Week 54: From ‘Guðrúnarkviða’

Old Norse skaldic poetry, with its convoluted syntax and formulaic use of ‘kennings’, is likely to seem too contrived to appeal much nowadays, but the far more straightforward eddic poetry is another matter, and with due concession to the sensibilities of a more heroic age the modern reader can feel quite at home in it. Here is a section from the Guðrúnarkviða, the lament of Gudrun for her dead husband, the dragon-slaying Sigurd, after his death at the hands of Gjuki’s sons. I love the way the rhetoric shifts suddenly at the end into the simple pathos of a woman missing her ‘málvinr’, literally her ‘talk-friend’. I append my own translation, but even if you may not know the language try to hear the alliterative beat of the original. 

By the way, Tolkien enthusiasts will rejoice to meet here the original of the Arkenstone, that lies on the breast of Thorin under Lonely Mountain. 

Svá var minn Sigurðr hjá sonum Gjúka
sem væri geirlaukr ór grasi vaxinn,
eða hjörtr hábeinn um hvössum dyrum,
eða gull glód-rautt af grá silfri,
eða væri bjartr steinn á band dreginn,
jarknasteinn yfir öðlingum.
Ek þótta ok þjóðans rekkum
hverri hæri Herjans dísi;
nú em ek svá lítil sem lauf séi
oft í jölstrum at jöfur dauðan.
Sakna ek i sessa ok i saeingu
Mins málvinar… 

My Sigurd stood above the sons of Gjuki
As the tall spear-leek stands above the grass
Or the long-legged hart above the lesser beasts
Or the red gold above grey silver
Or as if he were the bright stone on a bracelet,
The arkenstone, precious among princes.
And I myself seemed to the leader of men
A maid of Odin’s hosts, higher than any.
Now I am nothing, like a leafless tree
Laid low by my king’s death, at board and bed
Missing my good gossip…

4 thoughts on “Week 54: From ‘Guðrúnarkviða’

  1. Hi David, Gjuki’s sons, the murderers of her husband, are her own brothers? Is that correct?

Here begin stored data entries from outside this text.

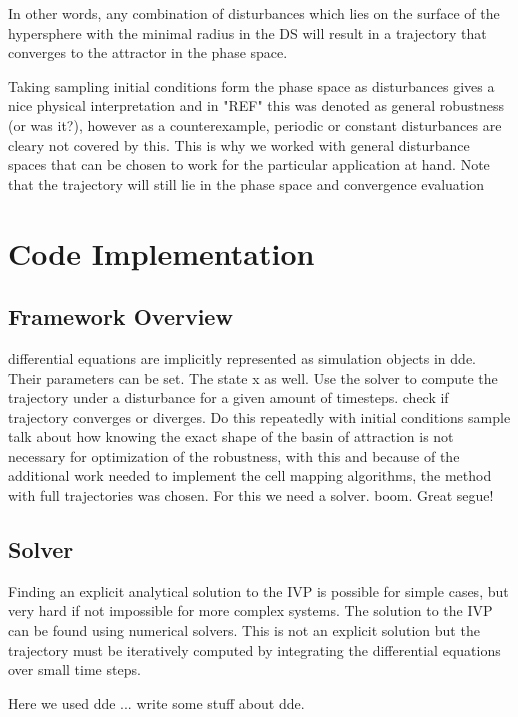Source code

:     In other words, any combination of disturbances which lies on the surface of the hypersphere with the minimal radius in the DS will result in a trajectory that converges to the attractor in the phase space. 

    Taking sampling initial conditions form the phase space as disturbances gives a nice physical interpretation and in "REF" this was denoted as general robustness (or was it?), however as a counterexample, periodic or constant disturbances are cleary not covered by this. 
    This is why we worked with general disturbance spaces that can be chosen to work for the particular application at hand. 
    Note that the trajectory will still lie in the phase space and convergence evaluation 



\section{Code Implementation}

\subsection{Framework Overview}


differential equations are implicitly represented as simulation objects in dde. Their parameters can be set. The state x as well. Use the solver to compute the trajectory under a disturbance for a given amount of timesteps. check if trajectory converges or diverges. Do this repeatedly with initial conditions sample
talk about how knowing the exact shape of the basin of attraction is not necessary for optimization of the robustness, with this and because of the additional work needed to implement the cell mapping algorithms, the method with full trajectories was chosen. For this we need a solver. boom. Great segue!

\subsection{Solver}

Finding an explicit analytical solution to the IVP is possible for simple cases, but very hard if not impossible for more complex systems. 
The solution to the IVP can be found using numerical solvers. This is not an explicit solution but the trajectory must be iteratively computed by integrating the differential equations over small time steps. 

Here we used dde ... write some stuff about dde.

I like to know who’s who!

    • Basically yes, Gjuki was the father of Gunnar and Hogni, Gudrun’s brothers. But it’s a bit complicated because there are several versions of the legendarium, both in Old Norse and Old High German: you’ve got various lays in the Elder Edda, you’ve got a version in the Prose Edda, and of course you’ve got the Nibelungenlied. In the Old High German version, it is indeed Hogni (Hagen) who kills Sigurd (Siegfried), but in an Old Norse one, which is more relevant here, it is a step-brother Gotthorm who does the actual deed, though Gunnar and Hogni are still party to it, the whole thing having been precipitated by a quarrel between Gudrun and Brynhild, who had been tricked into marrying Gunnar when Sigurd took on Gunnar’s form to win her. If you want to know more, you could do worse than start with William Morris’s long epic poem ‘The Tale of Sigurd the Volsung and the Fall of the Niblungs’. It’s a fine poem in its way, so long as you accept a great deal of archaic diction – I can take a lot of it myself, but I know it’s not everyone’s cup of tea.

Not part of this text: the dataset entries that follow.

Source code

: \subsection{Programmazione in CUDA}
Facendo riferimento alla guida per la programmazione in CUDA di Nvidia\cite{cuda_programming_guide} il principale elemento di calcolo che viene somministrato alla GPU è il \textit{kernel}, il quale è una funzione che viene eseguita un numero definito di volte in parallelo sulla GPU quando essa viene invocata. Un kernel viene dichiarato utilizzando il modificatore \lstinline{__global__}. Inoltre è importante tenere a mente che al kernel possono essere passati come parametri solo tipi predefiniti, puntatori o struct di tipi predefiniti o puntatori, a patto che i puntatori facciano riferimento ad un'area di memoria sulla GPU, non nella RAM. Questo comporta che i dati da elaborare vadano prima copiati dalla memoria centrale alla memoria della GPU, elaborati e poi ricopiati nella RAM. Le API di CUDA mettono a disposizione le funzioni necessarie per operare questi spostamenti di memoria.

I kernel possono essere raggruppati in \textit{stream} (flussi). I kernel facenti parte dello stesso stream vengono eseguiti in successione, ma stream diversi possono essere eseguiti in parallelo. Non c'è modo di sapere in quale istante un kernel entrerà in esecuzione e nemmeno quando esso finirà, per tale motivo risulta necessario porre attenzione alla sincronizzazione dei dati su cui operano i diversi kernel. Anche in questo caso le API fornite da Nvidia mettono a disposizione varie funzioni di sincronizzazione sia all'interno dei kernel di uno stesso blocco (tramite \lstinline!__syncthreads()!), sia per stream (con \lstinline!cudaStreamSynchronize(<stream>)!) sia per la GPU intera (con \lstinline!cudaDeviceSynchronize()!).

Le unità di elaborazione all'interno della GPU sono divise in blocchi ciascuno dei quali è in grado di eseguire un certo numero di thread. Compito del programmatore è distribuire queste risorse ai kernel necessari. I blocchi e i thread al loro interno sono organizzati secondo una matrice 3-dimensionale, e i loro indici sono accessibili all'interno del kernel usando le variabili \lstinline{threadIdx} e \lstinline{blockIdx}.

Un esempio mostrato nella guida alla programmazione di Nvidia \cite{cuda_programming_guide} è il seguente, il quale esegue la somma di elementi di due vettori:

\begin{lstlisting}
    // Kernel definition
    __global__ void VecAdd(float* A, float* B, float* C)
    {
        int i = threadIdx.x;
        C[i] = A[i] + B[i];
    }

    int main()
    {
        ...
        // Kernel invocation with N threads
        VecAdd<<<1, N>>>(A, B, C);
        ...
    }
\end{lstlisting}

      • Hi David, thanks for your reply. I had a very quick look at the Morris poem. Here’s the start of his version of Gudrun’s speech: “O ye, e’en such was my Sigurd among these Giuki’s sons, / As the hart with the horns day-brightened mid the forest-creeping ones; / As the spear-leek fraught with wisdom mid the lowly garden grass; / As the gem on the gold band’s midmost when the council cometh to pass, …”.

      • Yes, the Morris version is really too padded and wordy; eddic poetry is quite terse. But Morris went with these rather long verse lines and I guess needed to fill them.